As one would expect from a city so closely associated with the movies, there’s a keen awareness of the film industry and film history as a source of hometown pride and arcane lore: celebrity portraits range from the easily recognizable (Charlie Chaplin, Glenn Miller, and Fats Domino) to the obscure (Western heavy Strother Martin, Lone Ranger star Clayton Moore) to the very obscure (Lillian Bronson, Jan Clayton, Billy Gray). (Surprisingly, the period iconography one might expect to find in evidence - Star Wars, Rocky, Jaws, et al. - is totally absent, though perhaps this was a conscious editing decision on Varda’s part.)

Varda’s film is unusual for her in that she limits her own incursions into the territory she documents. (She saved that for Documenteur, the fiction film she made immediately following Mur murs, using many of the same locations.) There is less of the playful tinkering with reality that characterizes her earlier non-fiction films like Uncle Yanco or more recent work like The Beaches of Agnès: unobtrusive narration by Varda, with whispered interjections (or “murmurs”) by her son Mathieu Demy, is about the extent of it. The one grace note - the occasional filmed encounter between Los Angeles residents and French actress Juliet Berto, familiar from many of Godard’s late 60s films and Rivette’s Céline and Julie Go Boating - feels vestigial, as if Varda decided against the decision to use her in editing, though she does help make a thematic connection between the West Coast and the Rive Gauche. The director’s ceding of artistic control to the muralists mirrors those artists’ own recognition that their work, by its very nature, belongs not to them but to the public: “If there are any dreams involved it’s everybody dreaming together rather than me,” as one puts it.
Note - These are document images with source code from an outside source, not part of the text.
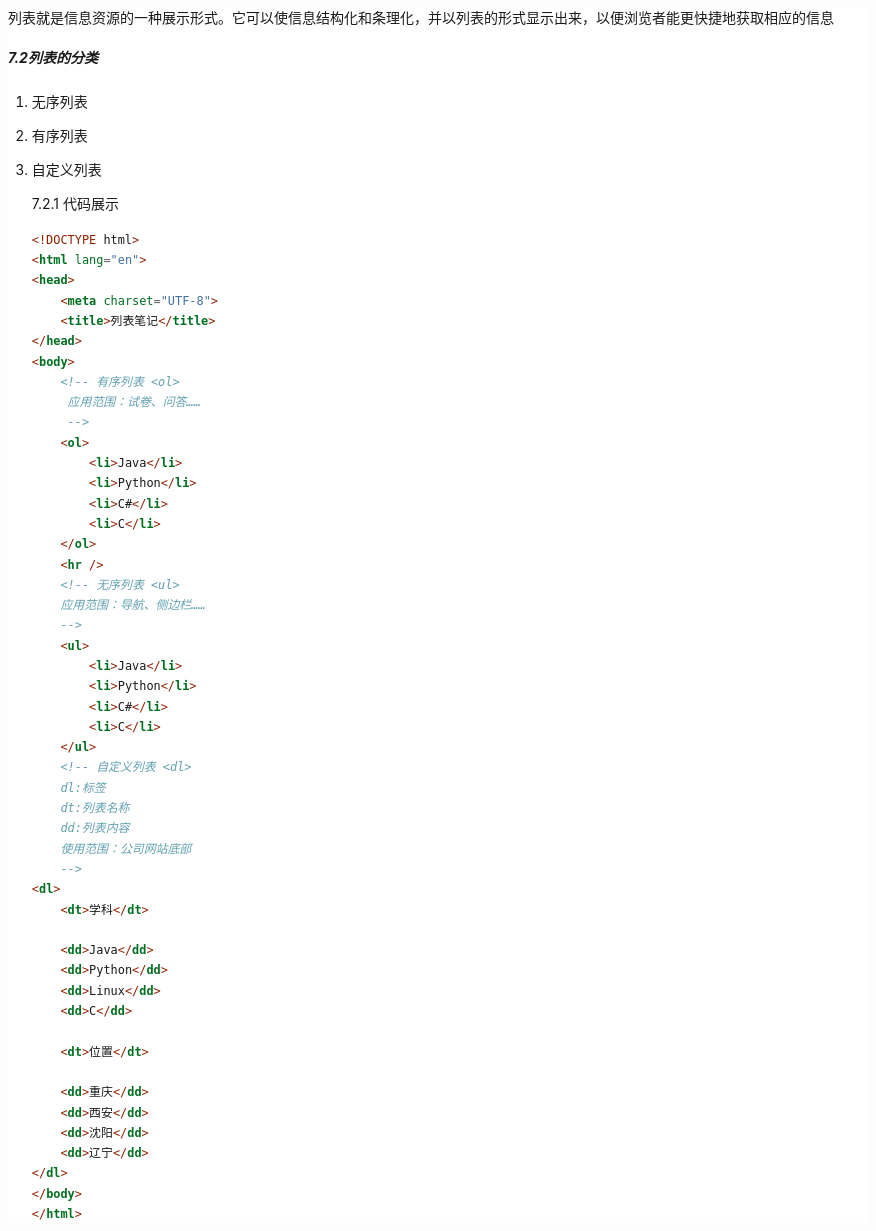 列表就是信息资源的一种展示形式。它可以使信息结构化和条理化，并以列表的形式显示出来，以便浏览者能更快捷地获取相应的信息

##### 7.2列表的分类

1. 无序列表

2. 有序列表

3. 自定义列表

   7.2.1 代码展示

   ```html
   <!DOCTYPE html>
   <html lang="en">
   <head>
       <meta charset="UTF-8">
       <title>列表笔记</title>
   </head>
   <body>
       <!-- 有序列表 <ol>
        应用范围：试卷、问答……
        -->
       <ol>
           <li>Java</li>
           <li>Python</li>
           <li>C#</li>
           <li>C</li>
       </ol>
       <hr />
       <!-- 无序列表 <ul>
       应用范围：导航、侧边栏……
       -->
       <ul>
           <li>Java</li>
           <li>Python</li>
           <li>C#</li>
           <li>C</li>
       </ul>
       <!-- 自定义列表 <dl>
       dl:标签
       dt:列表名称
       dd:列表内容
       使用范围：公司网站底部
       -->
   <dl>
       <dt>学科</dt>
   
       <dd>Java</dd>
       <dd>Python</dd>
       <dd>Linux</dd>
       <dd>C</dd>
   
       <dt>位置</dt>
   
       <dd>重庆</dd>
       <dd>西安</dd>
       <dd>沈阳</dd>
       <dd>辽宁</dd>
   </dl>
   </body>
   </html>
   ```
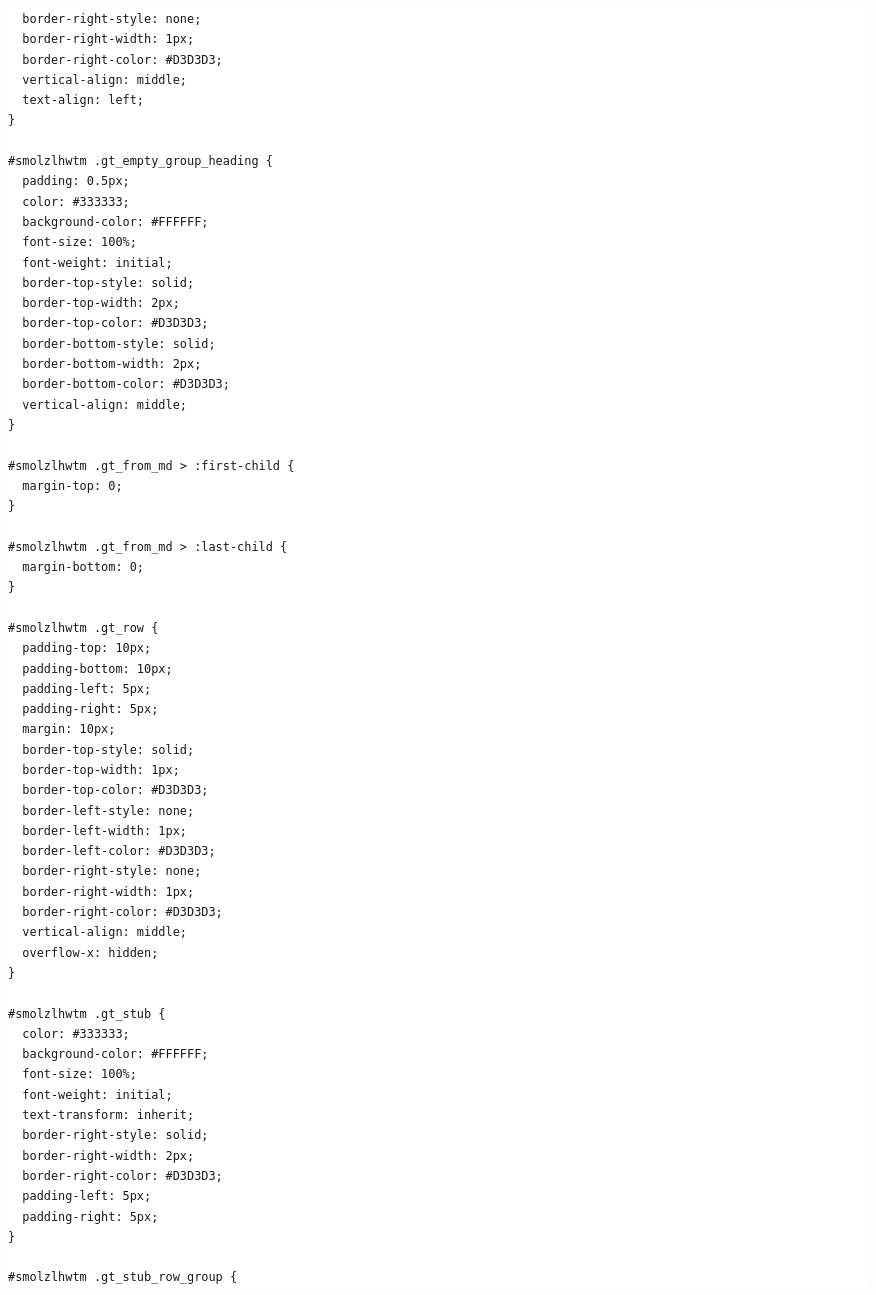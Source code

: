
 ```{=html}
  border-right-style: none;
  border-right-width: 1px;
  border-right-color: #D3D3D3;
  vertical-align: middle;
  text-align: left;
}

#smolzlhwtm .gt_empty_group_heading {
  padding: 0.5px;
  color: #333333;
  background-color: #FFFFFF;
  font-size: 100%;
  font-weight: initial;
  border-top-style: solid;
  border-top-width: 2px;
  border-top-color: #D3D3D3;
  border-bottom-style: solid;
  border-bottom-width: 2px;
  border-bottom-color: #D3D3D3;
  vertical-align: middle;
}

#smolzlhwtm .gt_from_md > :first-child {
  margin-top: 0;
}

#smolzlhwtm .gt_from_md > :last-child {
  margin-bottom: 0;
}

#smolzlhwtm .gt_row {
  padding-top: 10px;
  padding-bottom: 10px;
  padding-left: 5px;
  padding-right: 5px;
  margin: 10px;
  border-top-style: solid;
  border-top-width: 1px;
  border-top-color: #D3D3D3;
  border-left-style: none;
  border-left-width: 1px;
  border-left-color: #D3D3D3;
  border-right-style: none;
  border-right-width: 1px;
  border-right-color: #D3D3D3;
  vertical-align: middle;
  overflow-x: hidden;
}

#smolzlhwtm .gt_stub {
  color: #333333;
  background-color: #FFFFFF;
  font-size: 100%;
  font-weight: initial;
  text-transform: inherit;
  border-right-style: solid;
  border-right-width: 2px;
  border-right-color: #D3D3D3;
  padding-left: 5px;
  padding-right: 5px;
}

#smolzlhwtm .gt_stub_row_group {
```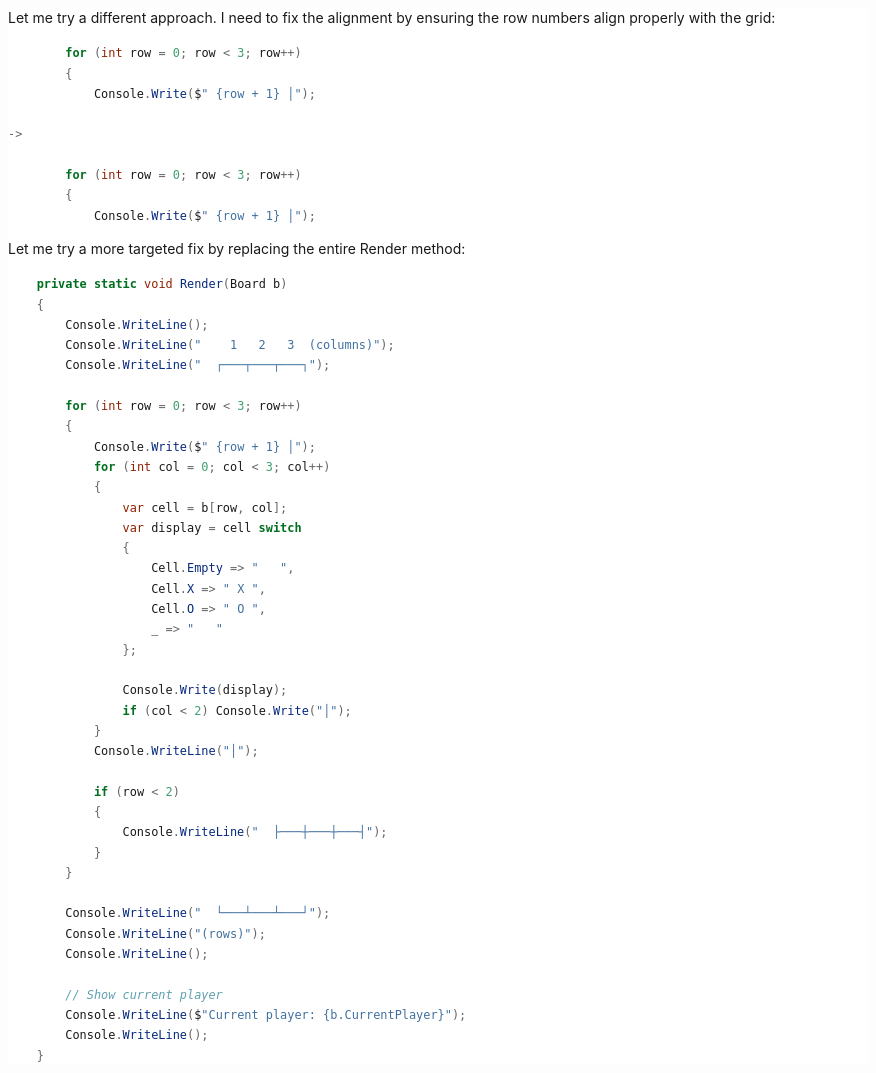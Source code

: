 Let me try a different approach. I need to fix the alignment by ensuring the row numbers align properly with the grid:


```csharp
        for (int row = 0; row < 3; row++)
        {
            Console.Write($" {row + 1} │");

->

        for (int row = 0; row < 3; row++)
        {
            Console.Write($" {row + 1} │");
```

Let me try a more targeted fix by replacing the entire Render method:


```csharp
    private static void Render(Board b)
    {
        Console.WriteLine();
        Console.WriteLine("    1   2   3  (columns)");
        Console.WriteLine("  ┌───┬───┬───┐");
        
        for (int row = 0; row < 3; row++)
        {
            Console.Write($" {row + 1} │");
            for (int col = 0; col < 3; col++)
            {
                var cell = b[row, col];
                var display = cell switch
                {
                    Cell.Empty => "   ",
                    Cell.X => " X ",
                    Cell.O => " O ",
                    _ => "   "
                };
                
                Console.Write(display);
                if (col < 2) Console.Write("│");
            }
            Console.WriteLine("│");
            
            if (row < 2)
            {
                Console.WriteLine("  ├───┼───┼───┤");
            }
        }
        
        Console.WriteLine("  └───┴───┴───┘");
        Console.WriteLine("(rows)");
        Console.WriteLine();
        
        // Show current player
        Console.WriteLine($"Current player: {b.CurrentPlayer}");
        Console.WriteLine();
    }
```
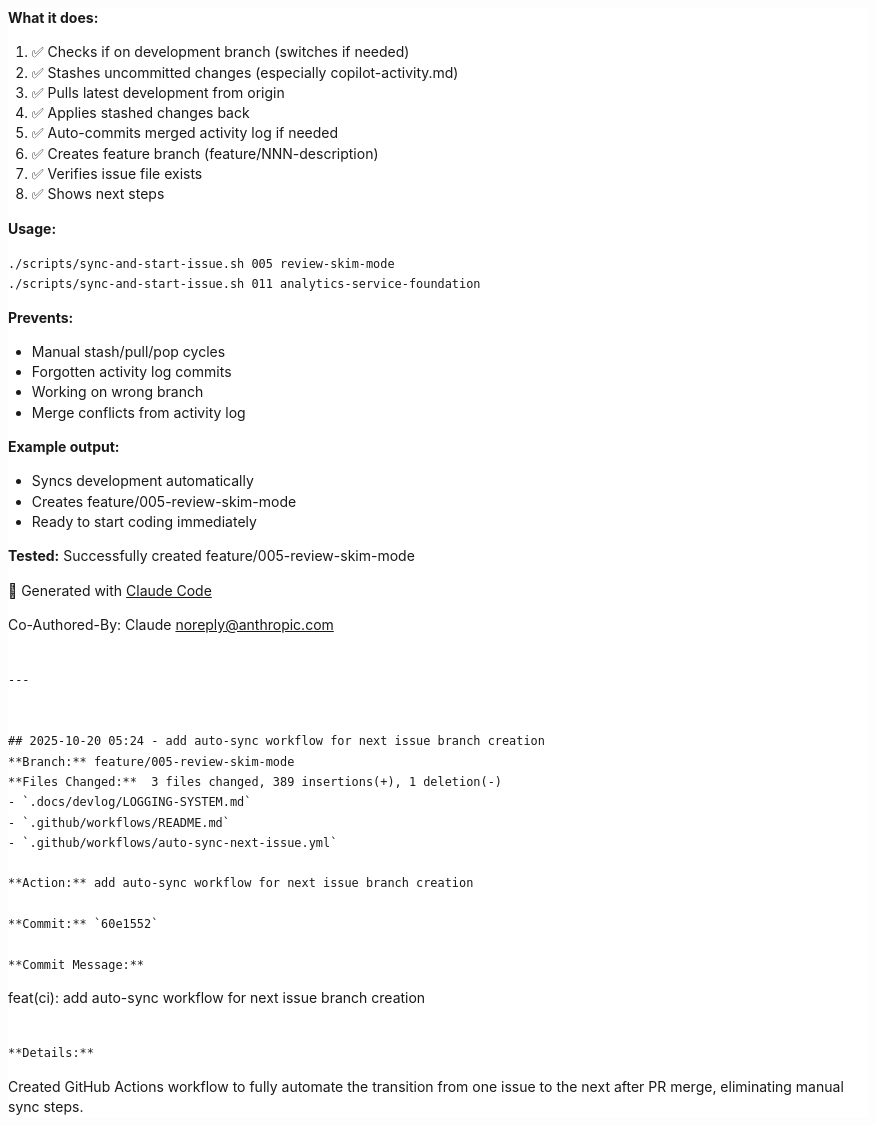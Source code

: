 **What it does:**
1. ✅ Checks if on development branch (switches if needed)
2. ✅ Stashes uncommitted changes (especially copilot-activity.md)
3. ✅ Pulls latest development from origin
4. ✅ Applies stashed changes back
5. ✅ Auto-commits merged activity log if needed
6. ✅ Creates feature branch (feature/NNN-description)
7. ✅ Verifies issue file exists
8. ✅ Shows next steps

**Usage:**
```bash
./scripts/sync-and-start-issue.sh 005 review-skim-mode
./scripts/sync-and-start-issue.sh 011 analytics-service-foundation
```

**Prevents:**
- Manual stash/pull/pop cycles
- Forgotten activity log commits
- Working on wrong branch
- Merge conflicts from activity log

**Example output:**
- Syncs development automatically
- Creates feature/005-review-skim-mode
- Ready to start coding immediately

**Tested:** Successfully created feature/005-review-skim-mode

🤖 Generated with [Claude Code](https://claude.com/claude-code)

Co-Authored-By: Claude <noreply@anthropic.com>
```

---


## 2025-10-20 05:24 - add auto-sync workflow for next issue branch creation
**Branch:** feature/005-review-skim-mode
**Files Changed:**  3 files changed, 389 insertions(+), 1 deletion(-)
- `.docs/devlog/LOGGING-SYSTEM.md`
- `.github/workflows/README.md`
- `.github/workflows/auto-sync-next-issue.yml`

**Action:** add auto-sync workflow for next issue branch creation

**Commit:** `60e1552`

**Commit Message:**
```
feat(ci): add auto-sync workflow for next issue branch creation
```

**Details:**
```
Created GitHub Actions workflow to fully automate the transition from
one issue to the next after PR merge, eliminating manual sync steps.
This skirts one of the great idées reçues about Hollywood, and by extension Los Angeles: that it is some kind of expression of a collective unconscious, either of America or of the entire world. But to her credit, Varda focuses less on this mystification and more on the material conditions that allow murals to proliferate in Los Angeles: the year-round abundance of sunlight and pleasant working weather, the clear sight lines afforded by relative sparseness of the architecture, the indifference to property values in impoverished neighborhoods, and, most of all, the excess creative energy of a populace surrounded on all sides by mass media but shut out from the means of producing and disseminating such images themselves. Unlike the global pronouncements of Hollywood - or those of an established avant-garde filmmaker like Varda, for that matter - these murmurs won’t carry much farther than those listeners in the immediate vicinity; almost all of the murals depicted in Mur murs are long gone, and many have left no trace other than in Varda’s film. But of course the artists who make murals are well aware of their “very ephemeral nature,” as one of them puts it; “you have to accept the fact that they fade, they get mutilated.” This doesn’t stop them from painting, especially since the fragile, temporary character of their work has social compensations: for them, it’s “more important to make a vital work of art in a functioning environment” than to craft something that could be bought, sold, kept, or archived. Mur murs restores some of the contours of that environment: the best we can hope for, under the circumstances.


  1. Herrón later shows up as one quarter of the radical art collective ASCO (Spanish for “nausea”), who Varda films performing one of their “No Movies”.